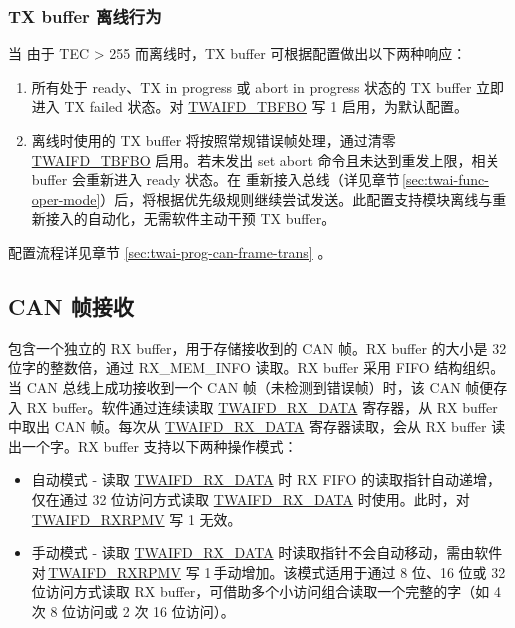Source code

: \documentclass[main\_\_CN.tex]{subfiles}
\begin{document}
\subsubsection{TX buffer 离线行为}

当 \modulename{} 由于 TEC > 255 而离线时，TX buffer 可根据配置做出以下两种响应：

\begin{enumerate}
    \item 所有处于 ready、TX in progress 或 abort in progress 状态的 TX buffer 立即进入 TX failed 状态。对 \hyperref[fielddesc:TWAIFDTBFBO]{TWAIFD\_TBFBO} 写 1 启用，为默认配置。
    \item \modulename{} 离线时使用的 TX buffer 将按照常规错误帧处理，通过清零 \hyperref[fielddesc:TWAIFDTBFBO]{TWAIFD\_TBFBO} 启用。若未发出 set abort 命令且未达到重发上限，相关 buffer 会重新进入 ready 状态。在 \modulename{} 重新接入总线（详见章节 \ref{sec:twai-func-oper-mode}）后，将根据优先级规则继续尝试发送。此配置支持模块离线与重新接入的自动化，无需软件主动干预 TX buffer。
\end{enumerate}

配置流程详见章节 \ref{sec:twai-prog-can-frame-trans} \textit{}。


\subsection{CAN 帧接收}

\modulename{} 包含一个独立的 RX buffer，用于存储接收到的 CAN 帧。RX buffer 的大小是 32 位字的整数倍，通过 RX\_MEM\_INFO 读取。RX buffer 采用 FIFO 结构组织。当 CAN 总线上成功接收到一个 CAN 帧（未检测到错误帧）时，该 CAN 帧便存入 RX buffer。软件通过连续读取 \hyperref[regdesc:TWAIFDRXDATAREG]{TWAIFD\_RX\_DATA} 寄存器，从 RX buffer 中取出 CAN 帧。每次从 \hyperref[regdesc:TWAIFDRXDATAREG]{TWAIFD\_RX\_DATA} 寄存器读取，会从 RX buffer 读出一个字。RX buffer 支持以下两种操作模式：
\begin{itemize}
    \item 自动模式 - 读取 \hyperref[regdesc:TWAIFDRXDATAREG]{TWAIFD\_RX\_DATA} 时 RX FIFO 的读取指针自动递增，仅在通过 32 位访问方式读取 \hyperref[regdesc:TWAIFDRXDATAREG]{TWAIFD\_RX\_DATA} 时使用。此时，对 \hyperref[fielddesc:TWAIFDRXRPMV]{TWAIFD\_RXRPMV} 写 1 无效。
    \item 手动模式 - 读取 \hyperref[regdesc:TWAIFDRXDATAREG]{TWAIFD\_RX\_DATA} 时读取指针不会自动移动，需由软件对 \hyperref[fielddesc:TWAIFDRXRPMV]{TWAIFD\_RXRPMV} 写 1 手动增加。该模式适用于通过 8 位、16 位或 32 位访问方式读取 RX buffer，可借助多个小访问组合读取一个完整的字（如 4 次 8 位访问或 2 次 16 位访问）。
\end{itemize}
\end{document}
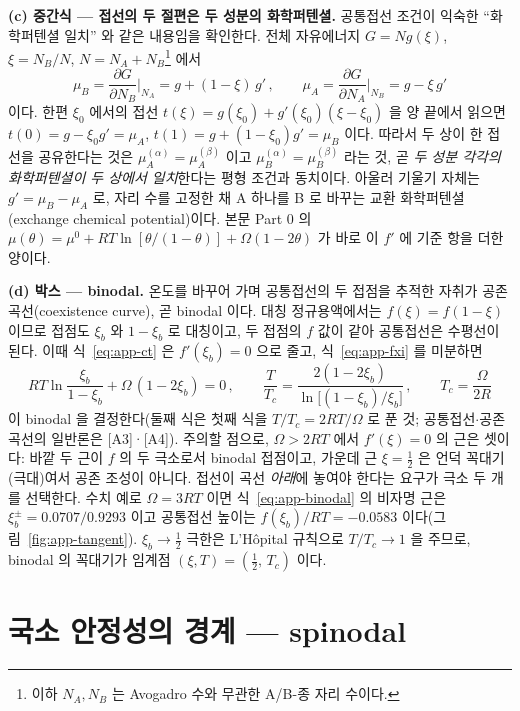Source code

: \documentclass[11pt,a4paper]{article}
\begin{document}
\textbf{(c) 중간식 --- 접선의 두 절편은 두 성분의 화학퍼텐셜.} 공통접선 조건이 익숙한 ``화학퍼텐셜
일치'' 와 같은 내용임을 확인한다. 전체 자유에너지 $G=N g(\xi)$, $\xi=N_B/N$, $N=N_A+N_B$\footnote{이하
$N_A,N_B$ 는 Avogadro 수와 무관한 A/B-종 자리 수이다.} 에서
\begin{equation}
\mu_B=\frac{\partial G}{\partial N_B}\Big|_{N_A}=g+(1-\xi)\,g'\,,\qquad
\mu_A=\frac{\partial G}{\partial N_A}\Big|_{N_B}=g-\xi\,g'
\label{eq:app-mus}
\end{equation}
이다. 한편 $\xi_0$ 에서의 접선 $t(\xi)=g(\xi_0)+g'(\xi_0)(\xi-\xi_0)$ 을 양 끝에서 읽으면
$t(0)=g-\xi_0 g'=\mu_A$, $t(1)=g+(1-\xi_0)g'=\mu_B$ 이다. 따라서 두 상이 한 접선을 공유한다는 것은
$\mu_A^{(\alpha)}=\mu_A^{(\beta)}$ 이고 $\mu_B^{(\alpha)}=\mu_B^{(\beta)}$ 라는 것, 곧 \emph{두 성분
각각의 화학퍼텐셜이 두 상에서 일치}한다는 평형 조건과 동치이다. 아울러 기울기 자체는
$g'=\mu_B-\mu_A$ 로, 자리 수를 고정한 채 A 하나를 B 로 바꾸는 교환 화학퍼텐셜(exchange chemical
potential)이다. 본문 Part 0 의 $\mu(\theta)=\mu^0+RT\ln[\theta/(1-\theta)]+\Omega(1-2\theta)$ 가
바로 이 $f'$ 에 기준 항을 더한 양이다.

\textbf{(d) 박스 --- binodal.} 온도를 바꾸어 가며 공통접선의 두 접점을 추적한 자취가 공존
곡선(coexistence curve), 곧 binodal 이다. 대칭 정규용액에서는 $f(\xi)=f(1-\xi)$ 이므로 접점도
$\xi_b$ 와 $1-\xi_b$ 로 대칭이고, 두 접점의 $f$ 값이 같아 공통접선은 수평선이 된다. 이때
식~\eqref{eq:app-ct} 은 $f'(\xi_b)=0$ 으로 줄고, 식~\eqref{eq:app-fxi} 를 미분하면
\begin{equation}
\boxed{\;RT\ln\frac{\xi_b}{1-\xi_b}+\Omega\,(1-2\xi_b)=0\,,\qquad
\frac{T}{T_c}=\frac{2(1-2\xi_b)}{\ln\bigl[(1-\xi_b)/\xi_b\bigr]}\,,\qquad
T_c=\frac{\Omega}{2R}\;}
\label{eq:app-binodal}
\end{equation}
이 binodal 을 결정한다(둘째 식은 첫째 식을 $T/T_c=2RT/\Omega$ 로 푼 것; 공통접선$\cdot$공존 곡선의
일반론은 [A3]·[A4]). 주의할 점으로,
$\Omega>2RT$ 에서 $f'(\xi)=0$ 의 근은 셋이다: 바깥 두 근이 $f$ 의 두 극소로서 binodal 접점이고,
가운데 근 $\xi=\tfrac12$ 은 언덕 꼭대기(극대)여서 공존 조성이 아니다. 접선이 곡선 \emph{아래}에
놓여야 한다는 요구가 극소 두 개를 선택한다. 수치 예로 $\Omega=3RT$ 이면
식~\eqref{eq:app-binodal} 의 비자명 근은 $\xi_b^\pm=0.0707/0.9293$ 이고 공통접선 높이는
$f(\xi_b)/RT=-0.0583$ 이다(그림~\ref{fig:app-tangent}). $\xi_b\to\tfrac12$ 극한은 L'H\^opital
규칙으로 $T/T_c\to1$ 을 주므로, binodal 의 꼭대기가 임계점 $(\xi,T)=(\tfrac12,\,T_c)$ 이다.

\section{국소 안정성의 경계 --- spinodal}\label{app:spinodal}
\end{document}
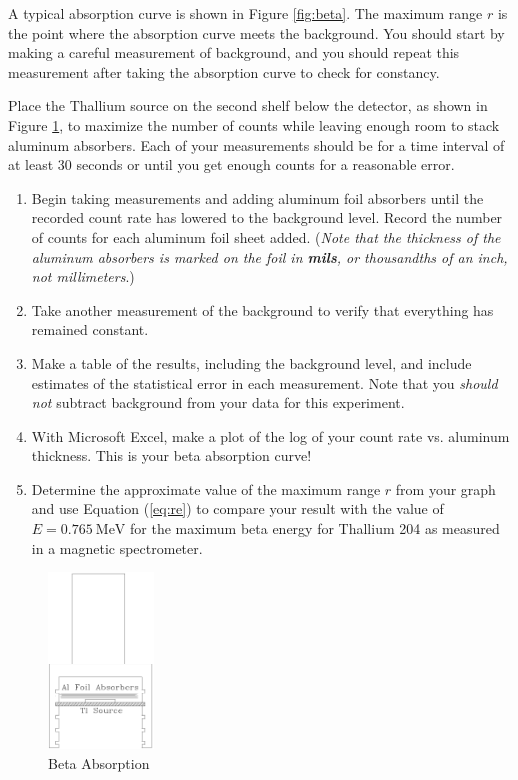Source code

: A typical absorption curve is shown in Figure {\ref{fig:beta}}. The maximum range $r$ is the point where the absorption curve meets the background. You should start by making a careful measurement of background, and you should repeat this measurement after taking the absorption curve to check for constancy.\myskip

Place the Thallium source on the second shelf below the detector, as shown in Figure {\ref{fig:absorption}}, to maximize the number of counts while leaving enough room to stack aluminum absorbers. Each of your measurements should be for a time interval of at least 30 seconds or until you get enough counts for a reasonable error.
\begin{enumerate}
  \item Begin taking measurements and adding aluminum foil absorbers until the recorded count rate has lowered to the background level. Record the number of counts for each aluminum foil sheet added. (\emph{Note that the thickness of the aluminum absorbers is marked on the foil in \textbf{mils}, or thousandths of an inch, not millimeters}.)
  \item Take another measurement of the background to verify that everything has remained constant.
  \item Make a table of the results, including the background level, and include estimates of the statistical error in each measurement. Note that you \emph{should not} subtract background from your data for this experiment.
  \item With Microsoft Excel, make a plot of the log of your count rate vs. aluminum thickness. This is your beta absorption curve!
  \item Determine the approximate value of the maximum range $r$ from your graph and use Equation ({\ref{eq:re}}) to compare your result with the value of $E = 0.765\ \mathrm{MeV}$ for the maximum beta energy for Thallium 204 as measured in a magnetic spectrometer.
\end{enumerate}

\begin{figure}[h]
\centering
\includegraphics[width=0.25\textwidth]{./Exp10/pic/image8.png}
\caption{Beta Absorption}
\label{fig:absorption}
\end{figure}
------------------------------------------------------------
_What to produce_
Reply with nothing except the number of lines in the listing above that include the string "label".

_Solution to the problem_
4